Requirement:
Look for the line that has "b. An allocation" in the material below; please repeat it and every line after it, exactly, up to and including the line that has "a. Except in", and nothing else.

Given data:
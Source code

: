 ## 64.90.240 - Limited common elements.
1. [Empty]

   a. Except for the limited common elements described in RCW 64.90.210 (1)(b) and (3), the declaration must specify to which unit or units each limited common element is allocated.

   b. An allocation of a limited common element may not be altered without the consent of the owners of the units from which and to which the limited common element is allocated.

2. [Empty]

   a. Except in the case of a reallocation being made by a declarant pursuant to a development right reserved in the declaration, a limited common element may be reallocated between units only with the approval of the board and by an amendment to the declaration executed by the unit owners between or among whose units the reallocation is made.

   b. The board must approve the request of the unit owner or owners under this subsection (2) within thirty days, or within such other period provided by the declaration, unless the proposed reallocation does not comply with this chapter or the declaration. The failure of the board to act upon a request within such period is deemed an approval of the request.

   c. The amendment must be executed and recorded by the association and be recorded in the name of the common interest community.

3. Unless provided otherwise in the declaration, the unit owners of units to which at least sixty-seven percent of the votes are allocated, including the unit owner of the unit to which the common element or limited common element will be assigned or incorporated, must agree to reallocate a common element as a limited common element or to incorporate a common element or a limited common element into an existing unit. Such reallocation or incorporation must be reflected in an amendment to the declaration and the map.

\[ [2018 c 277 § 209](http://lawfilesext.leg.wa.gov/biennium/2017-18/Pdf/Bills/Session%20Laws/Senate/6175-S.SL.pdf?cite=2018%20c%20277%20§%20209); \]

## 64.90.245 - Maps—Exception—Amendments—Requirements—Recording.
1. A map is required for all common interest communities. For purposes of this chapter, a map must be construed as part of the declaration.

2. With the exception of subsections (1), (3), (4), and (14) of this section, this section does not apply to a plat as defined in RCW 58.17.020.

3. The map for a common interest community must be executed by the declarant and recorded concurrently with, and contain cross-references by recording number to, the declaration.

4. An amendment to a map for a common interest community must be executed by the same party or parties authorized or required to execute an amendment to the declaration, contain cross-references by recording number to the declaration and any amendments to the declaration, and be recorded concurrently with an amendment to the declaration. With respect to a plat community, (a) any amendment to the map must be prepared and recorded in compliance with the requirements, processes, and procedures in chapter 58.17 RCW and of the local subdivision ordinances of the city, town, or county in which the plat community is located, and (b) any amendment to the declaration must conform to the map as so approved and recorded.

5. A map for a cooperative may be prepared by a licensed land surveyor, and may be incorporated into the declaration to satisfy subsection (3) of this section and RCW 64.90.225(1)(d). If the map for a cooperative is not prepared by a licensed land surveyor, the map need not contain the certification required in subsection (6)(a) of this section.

Response:
   b. An allocation of a limited common element may not be altered without the consent of the owners of the units from which and to which the limited common element is allocated.

2. [Empty]

   a. Except in the case of a reallocation being made by a declarant pursuant to a development right reserved in the declaration, a limited common element may be reallocated between units only with the approval of the board and by an amendment to the declaration executed by the unit owners between or among whose units the reallocation is made.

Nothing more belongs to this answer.